Sì, è un segnale autoironico che rientra nel rifiuto dell’idea di maschismo: l’alpinismo in Italia è sempre stato maschilista, incentrato sull’idea di derivazione patriarcale della conquista dell’uomo su qualcosa, del predominio, competere per dimostrare agli altri la tua forza. Tutto questo l’abbiamo vissuto sulla nostra pelle: la competitività, sentirci sminuiti, semplicemente perché eravamo meno forti o vivevamo la montagna in maniera diversa. In questo discorso rientra chiaramente anche il femminismo: l’arrampicata è sempre stato un mondo maschilista e ci è capitato che alcune nostre amiche non si sentissero a proprio agio in certi contesti perché c’era molto testosterone legato alla performance e tanto mansplaining. 

Sentite un senso responsabilità nei confronti della community che vi segue?

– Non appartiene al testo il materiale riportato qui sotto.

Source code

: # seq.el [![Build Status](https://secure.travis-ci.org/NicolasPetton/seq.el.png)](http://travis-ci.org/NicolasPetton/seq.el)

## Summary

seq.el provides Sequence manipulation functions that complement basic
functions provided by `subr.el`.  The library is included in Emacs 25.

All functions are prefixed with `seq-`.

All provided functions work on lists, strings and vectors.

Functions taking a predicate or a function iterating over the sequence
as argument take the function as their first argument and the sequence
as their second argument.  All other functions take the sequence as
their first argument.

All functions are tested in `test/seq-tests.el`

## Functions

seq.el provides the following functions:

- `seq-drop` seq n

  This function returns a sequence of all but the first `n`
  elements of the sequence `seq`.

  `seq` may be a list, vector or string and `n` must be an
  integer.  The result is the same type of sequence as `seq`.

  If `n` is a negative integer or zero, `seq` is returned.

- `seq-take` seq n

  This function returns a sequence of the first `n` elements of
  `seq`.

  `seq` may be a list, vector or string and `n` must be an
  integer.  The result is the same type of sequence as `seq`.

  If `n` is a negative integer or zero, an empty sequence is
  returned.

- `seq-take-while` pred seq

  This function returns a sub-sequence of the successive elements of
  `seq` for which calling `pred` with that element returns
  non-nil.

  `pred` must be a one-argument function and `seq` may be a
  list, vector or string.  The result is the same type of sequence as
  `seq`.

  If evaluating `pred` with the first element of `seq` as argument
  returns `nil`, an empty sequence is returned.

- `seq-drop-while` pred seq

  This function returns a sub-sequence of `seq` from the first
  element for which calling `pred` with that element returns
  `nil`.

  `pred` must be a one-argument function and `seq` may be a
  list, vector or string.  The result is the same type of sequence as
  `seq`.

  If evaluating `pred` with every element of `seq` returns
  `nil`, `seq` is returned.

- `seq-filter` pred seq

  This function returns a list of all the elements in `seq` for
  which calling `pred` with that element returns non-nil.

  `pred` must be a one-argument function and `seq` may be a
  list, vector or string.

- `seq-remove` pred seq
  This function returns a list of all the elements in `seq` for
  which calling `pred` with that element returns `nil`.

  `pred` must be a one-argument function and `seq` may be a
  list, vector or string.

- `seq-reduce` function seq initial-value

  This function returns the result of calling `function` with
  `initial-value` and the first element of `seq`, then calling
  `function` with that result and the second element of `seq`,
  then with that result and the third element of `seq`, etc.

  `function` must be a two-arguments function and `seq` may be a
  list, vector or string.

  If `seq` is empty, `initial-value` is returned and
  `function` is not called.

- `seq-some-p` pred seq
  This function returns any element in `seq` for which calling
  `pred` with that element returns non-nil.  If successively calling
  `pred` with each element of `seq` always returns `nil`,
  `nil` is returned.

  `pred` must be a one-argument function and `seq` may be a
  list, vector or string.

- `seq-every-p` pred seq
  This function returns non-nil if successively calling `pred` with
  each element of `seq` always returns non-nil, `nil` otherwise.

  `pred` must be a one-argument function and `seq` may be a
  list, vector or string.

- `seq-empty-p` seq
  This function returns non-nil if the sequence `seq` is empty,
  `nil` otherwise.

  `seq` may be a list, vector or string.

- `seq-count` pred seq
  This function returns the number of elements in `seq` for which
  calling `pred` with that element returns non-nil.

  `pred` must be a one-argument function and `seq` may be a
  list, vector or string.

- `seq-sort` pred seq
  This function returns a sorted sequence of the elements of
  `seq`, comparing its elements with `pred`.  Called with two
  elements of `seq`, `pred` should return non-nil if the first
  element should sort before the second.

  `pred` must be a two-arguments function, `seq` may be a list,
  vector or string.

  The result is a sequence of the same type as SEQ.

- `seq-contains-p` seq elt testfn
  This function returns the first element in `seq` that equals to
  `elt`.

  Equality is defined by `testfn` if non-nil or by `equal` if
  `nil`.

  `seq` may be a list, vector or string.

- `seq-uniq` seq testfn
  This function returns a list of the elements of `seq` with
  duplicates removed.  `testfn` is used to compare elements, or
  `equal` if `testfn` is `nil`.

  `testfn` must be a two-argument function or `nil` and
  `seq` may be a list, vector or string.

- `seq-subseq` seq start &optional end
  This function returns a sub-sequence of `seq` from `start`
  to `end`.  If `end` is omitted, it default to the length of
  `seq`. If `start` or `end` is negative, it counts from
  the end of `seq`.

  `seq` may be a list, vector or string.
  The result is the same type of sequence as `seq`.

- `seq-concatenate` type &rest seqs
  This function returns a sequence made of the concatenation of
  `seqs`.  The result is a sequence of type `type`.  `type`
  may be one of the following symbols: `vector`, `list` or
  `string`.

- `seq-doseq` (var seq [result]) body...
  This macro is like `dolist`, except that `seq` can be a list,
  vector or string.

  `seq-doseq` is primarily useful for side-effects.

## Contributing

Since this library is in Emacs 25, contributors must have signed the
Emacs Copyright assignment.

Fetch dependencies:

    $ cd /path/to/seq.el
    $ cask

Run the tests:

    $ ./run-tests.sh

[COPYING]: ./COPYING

Sì, sappiamo che ci guardano, e quando le persone si affezionano a te e ti prendono come punto di riferimento devi dare dei messaggi positivi e di inclusività per portare delle buone pratiche. Sentiamo un po’ questo, anche se sappiamo di essere gli ultimi degli ultimi. Il rispetto per gli altri per noi è fondamentale: ogni climber è tuə pari, la classificazione in base al grado a volte porta a degli scompensi, chi è più forte si sente più importante in questo mondo e noi vogliamo scardinare questo concetto. Gli arrampicatori sono prima di tutto delle persone. 

What’s next?

Quando abbiamo registrato l’ultima puntata del podcast ci è dispiaciuto molto che fosse finita questa esperienza. Pensavamo che la nuova stagione sarebbe stata tra un po’ di mesi invece credo che a breve ci metteremo già a pensarci. Il podcast è stato il nostro progetto di comunicazione più importante da quando siamo nati e penso che continuerà a esserlo anche in futuro. Ora che inizia la stagione poi saremo spesso a eventi in giro per l’Italia, insieme a La Sportiva ma non solo. È il nostro modo di “scendere in mezzo agli uomini e lottare con loro”, per usare le parole dell’alpinista Guido Rossa, perché il progetto di comunicazione digital è bello ma poi ci piace davvero stare tra la gente, confrontarci, condividere un’idea di arrampicata e portare le idee delle quali parliamo dentro la vita reale. Quando siamo partiti, intorno ai temi di cui parlavamo non c’era molta discussione, ora c’è molto più hype su argomenti come l’inclusività e l’ambiente, anche nella community di climber. Inoltre vedo che mentre all’inizio eravamo da soli, ora nascono sempre più iniziative, profili e pagine che si raccontano in un modo simile al nostro e ci dicono che si sono ispirati a noi. Sembra che nel nostro piccolo abbiamo contribuito a creare un movimento e una sottocultura che sta portando un impatto reale nel mondo dell’arrampicata.